Воспитывал Мандельштам исключительно собственным примером, своим способом жизни. По поводу недостойного поведения некоего физика он сказал: «Взрослых людей не воспитывают. С ними либо имеют дело, либо не имеют». Не все, прошедшие школу Мандельштама, выдержали испытания честолюбием и страхом перед власть имущими, но поразительно большая доля его учеников совмещала квалификацию научную и нравственную.
О редком сочетании в Мандельштаме обычно исключающих друг друга свойств говорил Тамм: «…непередаваемая доброта и чуткость, любовная мягкость в обращении с людьми сочетались в Л. И. с непреклонной твердостью во всех вопросах, которым он придавал принципиальное значение, с полной непримиримостью к компромиссам и соглашательству»52.
Учитывая склад личности Мандельштама, можно удивляться, что ему удалось столь полно реализоваться. Главная причина — в том, что личность его притягивала и людей практического склада, готовых в реальной советской жизни обеспечивать условия для деятельности его школы. На протяжении шести лет (1930–1936) это было главным делом Бориса Гессена.

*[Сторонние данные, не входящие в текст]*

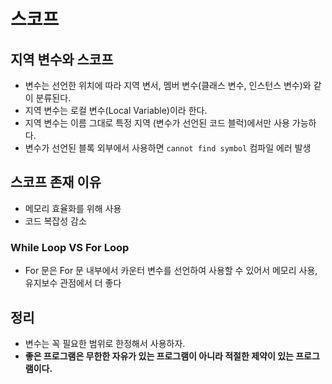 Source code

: # 스코프
## 지역 변수와 스코프
- 변수는 선언한 위치에 따라 지역 변서, 멤버 변수(클래스 변수, 인스턴스 변수)와 같이 분류된다.
- 지역 변수는 로컬 변수(Local Variable)이라 한다.
- 지역 변수는 이름 그대로 특정 지역 (변수가 선언된 코드 블럭)에서만 사용 가능하다.
- 변수가 선언된 블록 외부에서 사용하면 `cannot find symbol` 컴파일 에러 발생

## 스코프 존재 이유
- 메모리 효율화를 위해 사용
- 코드 복잡성 감소

### While Loop VS For Loop
- For 문은 For 문 내부에서 카운터 변수를 선언하여 사용할 수 있어서 메모리 사용, 유지보수 관점에서 더 좋다

## 정리
- 변수는 꼭 필요한 범위로 한정해서 사용하자.
- **좋은 프로그램은 무한한 자유가 있는 프로그램이 아니라 적절한 제약이 있는 프로그램이다.**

Западный исследователь истории российской науки Лорен Грэм называет Гессена «профессиональным физиком», доклад которого о Ньютоне, сделанный в 1931 году на Международном конгрессе по истории науки в Лондоне, «по масштабам своего влияния стал одним из наиболее важных сообщений, когда-либо звучавших в аудитории историков науки»53. Есть и совсем другое мнение. «Красный директор Гессен следил за тем, чтобы научный директор — известный физик профессор Л. Мандельштам, — и сотрудники не уклонялись в идеалистических направлениях от прямой дороги диалектического материализма», — выразился Гамов в книге, написанной в США в 1960-х годах54. И добавил: «Бывший школьный учитель, товарищ Гессен знал кое-что из физики, но больше всего интересовался фотографией и замечательно делал портреты хорошеньких студенток».
Западные историки науки могут чтить в Гессене одного из своих предшественников, а читатели научно-приключенческой книги Гамова могут потешаться над претензиями учителя-марксиста, но в российской истории роль Гессена была совсем иной. Он не был профессиональным физиком, не был и школьным учителем. И страсть к фотографированию девочек Гамов приклеил ему зря — этим увлекался другой профессор МГУ, из совсем другого, тимирязевского лагеря[3].